--- Recorded information Enclosed Below ---

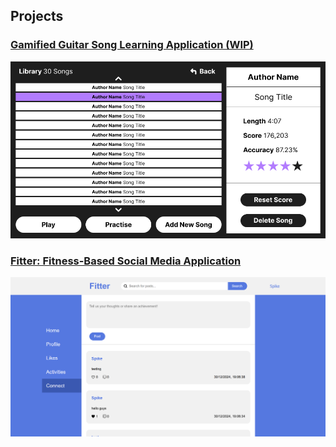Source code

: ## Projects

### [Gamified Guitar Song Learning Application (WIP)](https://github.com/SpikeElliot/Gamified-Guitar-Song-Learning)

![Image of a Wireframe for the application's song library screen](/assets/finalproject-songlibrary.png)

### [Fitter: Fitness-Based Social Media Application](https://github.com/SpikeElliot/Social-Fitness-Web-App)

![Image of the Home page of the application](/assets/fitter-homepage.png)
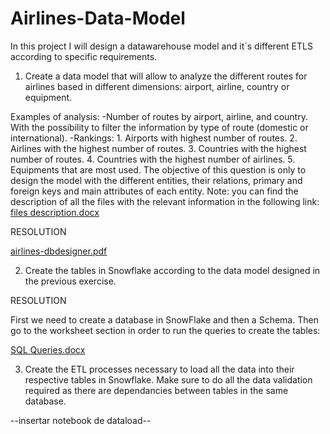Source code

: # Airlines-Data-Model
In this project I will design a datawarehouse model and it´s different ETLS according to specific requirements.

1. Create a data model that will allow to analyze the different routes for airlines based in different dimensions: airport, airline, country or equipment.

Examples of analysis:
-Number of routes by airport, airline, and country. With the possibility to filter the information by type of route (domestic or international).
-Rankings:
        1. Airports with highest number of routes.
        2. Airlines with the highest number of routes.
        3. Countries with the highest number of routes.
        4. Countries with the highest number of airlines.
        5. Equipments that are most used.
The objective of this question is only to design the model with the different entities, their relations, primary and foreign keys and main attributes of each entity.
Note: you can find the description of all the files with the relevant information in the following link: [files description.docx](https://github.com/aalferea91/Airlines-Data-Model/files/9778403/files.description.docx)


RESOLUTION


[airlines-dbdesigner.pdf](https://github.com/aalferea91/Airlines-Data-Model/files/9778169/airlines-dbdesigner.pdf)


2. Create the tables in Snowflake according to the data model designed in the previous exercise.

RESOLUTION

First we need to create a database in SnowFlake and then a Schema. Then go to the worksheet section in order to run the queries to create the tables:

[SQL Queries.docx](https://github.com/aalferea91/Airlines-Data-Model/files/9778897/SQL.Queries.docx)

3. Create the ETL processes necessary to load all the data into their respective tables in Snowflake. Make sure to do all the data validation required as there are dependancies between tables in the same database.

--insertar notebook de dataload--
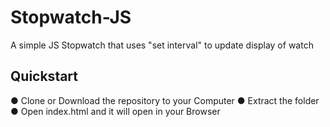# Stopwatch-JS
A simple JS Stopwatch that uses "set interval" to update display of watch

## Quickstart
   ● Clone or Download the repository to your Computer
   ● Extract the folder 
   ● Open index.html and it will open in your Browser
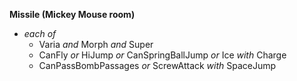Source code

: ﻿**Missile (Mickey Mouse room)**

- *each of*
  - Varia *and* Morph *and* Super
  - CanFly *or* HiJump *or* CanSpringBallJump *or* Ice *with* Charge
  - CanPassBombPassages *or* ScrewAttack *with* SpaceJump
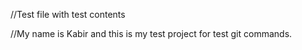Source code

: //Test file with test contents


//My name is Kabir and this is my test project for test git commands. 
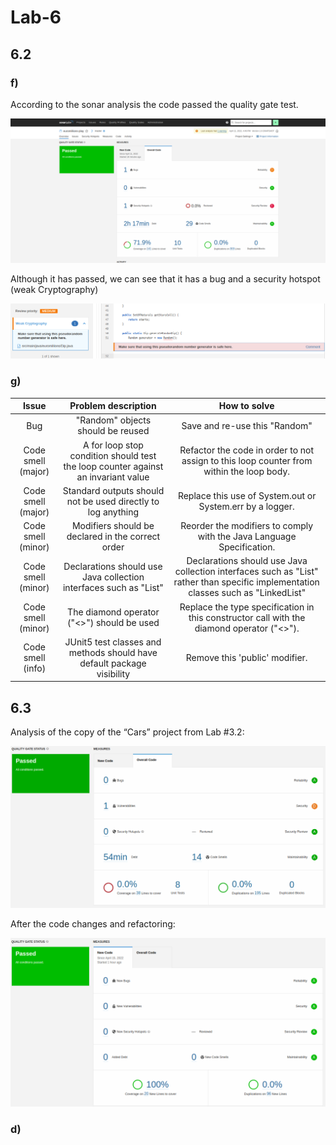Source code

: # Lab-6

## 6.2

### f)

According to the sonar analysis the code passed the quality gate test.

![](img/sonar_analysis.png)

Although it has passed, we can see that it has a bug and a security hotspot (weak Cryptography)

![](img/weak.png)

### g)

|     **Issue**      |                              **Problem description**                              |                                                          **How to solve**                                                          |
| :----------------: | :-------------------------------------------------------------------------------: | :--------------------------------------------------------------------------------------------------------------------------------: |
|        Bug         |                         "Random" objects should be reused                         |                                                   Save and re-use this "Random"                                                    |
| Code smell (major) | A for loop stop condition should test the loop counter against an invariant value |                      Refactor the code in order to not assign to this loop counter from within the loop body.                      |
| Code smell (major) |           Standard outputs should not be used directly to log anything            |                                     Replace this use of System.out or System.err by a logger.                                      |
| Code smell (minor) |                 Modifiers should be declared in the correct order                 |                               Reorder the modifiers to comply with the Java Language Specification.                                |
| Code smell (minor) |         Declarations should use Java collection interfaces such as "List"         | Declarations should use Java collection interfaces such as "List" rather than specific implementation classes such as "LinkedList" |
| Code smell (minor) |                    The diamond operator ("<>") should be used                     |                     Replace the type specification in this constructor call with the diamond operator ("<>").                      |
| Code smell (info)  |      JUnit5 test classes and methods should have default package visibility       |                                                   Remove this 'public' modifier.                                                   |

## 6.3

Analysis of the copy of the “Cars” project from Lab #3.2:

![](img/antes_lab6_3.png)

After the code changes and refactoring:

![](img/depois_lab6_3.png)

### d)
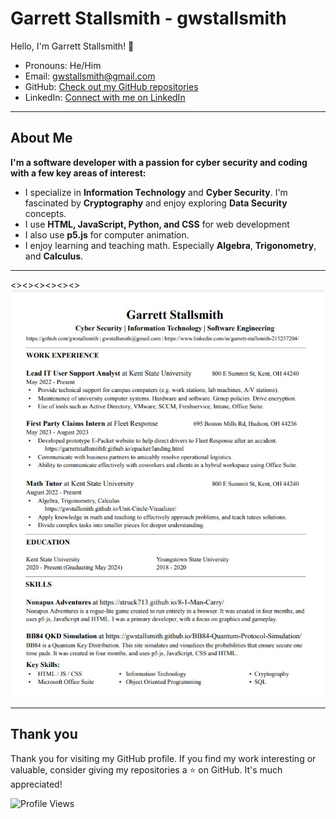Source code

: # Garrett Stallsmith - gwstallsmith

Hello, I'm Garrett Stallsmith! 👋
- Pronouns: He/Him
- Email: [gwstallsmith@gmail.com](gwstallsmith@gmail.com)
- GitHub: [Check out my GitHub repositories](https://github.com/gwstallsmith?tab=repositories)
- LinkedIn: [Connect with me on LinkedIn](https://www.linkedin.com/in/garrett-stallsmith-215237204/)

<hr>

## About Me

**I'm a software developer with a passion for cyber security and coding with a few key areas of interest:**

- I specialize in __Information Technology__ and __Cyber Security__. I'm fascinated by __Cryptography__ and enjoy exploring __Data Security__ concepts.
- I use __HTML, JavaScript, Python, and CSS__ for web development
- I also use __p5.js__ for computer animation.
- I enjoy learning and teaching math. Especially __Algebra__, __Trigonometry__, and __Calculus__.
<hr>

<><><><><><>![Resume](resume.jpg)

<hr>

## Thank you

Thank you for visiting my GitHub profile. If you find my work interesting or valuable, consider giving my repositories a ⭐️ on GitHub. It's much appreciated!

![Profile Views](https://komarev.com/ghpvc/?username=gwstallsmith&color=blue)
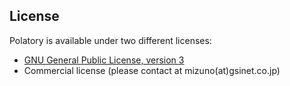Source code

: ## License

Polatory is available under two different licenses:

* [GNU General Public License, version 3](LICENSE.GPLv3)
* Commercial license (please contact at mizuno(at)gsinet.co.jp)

--- End of Enclosed Recorded information ---

= Assignment =
A faithful copy of the data is required: each word kept, each picture omitted.

= Expected answer =
Source code

: ## Projects

### [Gamified Guitar Song Learning Application (WIP)](https://github.com/SpikeElliot/Gamified-Guitar-Song-Learning)

![Image of a Wireframe for the application's song library screen](/assets/finalproject-songlibrary.png)

### [Fitter: Fitness-Based Social Media Application](https://github.com/SpikeElliot/Social-Fitness-Web-App)

![Image of the Home page of the application](/assets/fitter-homepage.png)
Source code

: # Airlines-Data-Model
In this project I will design a datawarehouse model and it´s different ETLS according to specific requirements.

1. Create a data model that will allow to analyze the different routes for airlines based in different dimensions: airport, airline, country or equipment.

Examples of analysis:
-Number of routes by airport, airline, and country. With the possibility to filter the information by type of route (domestic or international).
-Rankings:
        1. Airports with highest number of routes.
        2. Airlines with the highest number of routes.
        3. Countries with the highest number of routes.
        4. Countries with the highest number of airlines.
        5. Equipments that are most used.
The objective of this question is only to design the model with the different entities, their relations, primary and foreign keys and main attributes of each entity.
Note: you can find the description of all the files with the relevant information in the following link: [files description.docx](https://github.com/aalferea91/Airlines-Data-Model/files/9778403/files.description.docx)


RESOLUTION


[airlines-dbdesigner.pdf](https://github.com/aalferea91/Airlines-Data-Model/files/9778169/airlines-dbdesigner.pdf)


2. Create the tables in Snowflake according to the data model designed in the previous exercise.

RESOLUTION

First we need to create a database in SnowFlake and then a Schema. Then go to the worksheet section in order to run the queries to create the tables:

[SQL Queries.docx](https://github.com/aalferea91/Airlines-Data-Model/files/9778897/SQL.Queries.docx)

3. Create the ETL processes necessary to load all the data into their respective tables in Snowflake. Make sure to do all the data validation required as there are dependancies between tables in the same database.

--insertar notebook de dataload--
# Stopwatch-JS
A simple JS Stopwatch that uses "set interval" to update display of watch

## Quickstart
   ● Clone or Download the repository to your Computer
   ● Extract the folder 
   ● Open index.html and it will open in your Browser
Source code

: ﻿**Missile (Mickey Mouse room)**

- *each of*
  - Varia *and* Morph *and* Super
  - CanFly *or* HiJump *or* CanSpringBallJump *or* Ice *with* Charge
  - CanPassBombPassages *or* ScrewAttack *with* SpaceJump
Source code

: //Test file with test contents


//My name is Kabir and this is my test project for test git commands. 
Source code

: # Lab-6

## 6.2

### f)

According to the sonar analysis the code passed the quality gate test.

![](img/sonar_analysis.png)

Although it has passed, we can see that it has a bug and a security hotspot (weak Cryptography)

![](img/weak.png)

### g)

|     **Issue**      |                              **Problem description**                              |                                                          **How to solve**                                                          |
| :----------------: | :-------------------------------------------------------------------------------: | :--------------------------------------------------------------------------------------------------------------------------------: |
|        Bug         |                         "Random" objects should be reused                         |                                                   Save and re-use this "Random"                                                    |
| Code smell (major) | A for loop stop condition should test the loop counter against an invariant value |                      Refactor the code in order to not assign to this loop counter from within the loop body.                      |
| Code smell (major) |           Standard outputs should not be used directly to log anything            |                                     Replace this use of System.out or System.err by a logger.                                      |
| Code smell (minor) |                 Modifiers should be declared in the correct order                 |                               Reorder the modifiers to comply with the Java Language Specification.                                |
| Code smell (minor) |         Declarations should use Java collection interfaces such as "List"         | Declarations should use Java collection interfaces such as "List" rather than specific implementation classes such as "LinkedList" |
| Code smell (minor) |                    The diamond operator ("<>") should be used                     |                     Replace the type specification in this constructor call with the diamond operator ("<>").                      |
| Code smell (info)  |      JUnit5 test classes and methods should have default package visibility       |                                                   Remove this 'public' modifier.                                                   |

## 6.3

Analysis of the copy of the “Cars” project from Lab #3.2:

![](img/antes_lab6_3.png)

After the code changes and refactoring:

![](img/depois_lab6_3.png)

### d)
Source code

: # Garrett Stallsmith - gwstallsmith

Hello, I'm Garrett Stallsmith! 👋
- Pronouns: He/Him
- Email: [gwstallsmith@gmail.com](gwstallsmith@gmail.com)
- GitHub: [Check out my GitHub repositories](https://github.com/gwstallsmith?tab=repositories)
- LinkedIn: [Connect with me on LinkedIn](https://www.linkedin.com/in/garrett-stallsmith-215237204/)

<hr>

## About Me

**I'm a software developer with a passion for cyber security and coding with a few key areas of interest:**

- I specialize in __Information Technology__ and __Cyber Security__. I'm fascinated by __Cryptography__ and enjoy exploring __Data Security__ concepts.
- I use __HTML, JavaScript, Python, and CSS__ for web development
- I also use __p5.js__ for computer animation.
- I enjoy learning and teaching math. Especially __Algebra__, __Trigonometry__, and __Calculus__.
<hr>

<><><><><><>![Resume](resume.jpg)

<hr>

## Thank you

Thank you for visiting my GitHub profile. If you find my work interesting or valuable, consider giving my repositories a ⭐️ on GitHub. It's much appreciated!

![Profile Views](https://komarev.com/ghpvc/?username=gwstallsmith&color=blue)
Source code

: ## License

Polatory is available under two different licenses:

* [GNU General Public License, version 3](LICENSE.GPLv3)
* Commercial license (please contact at mizuno(at)gsinet.co.jp)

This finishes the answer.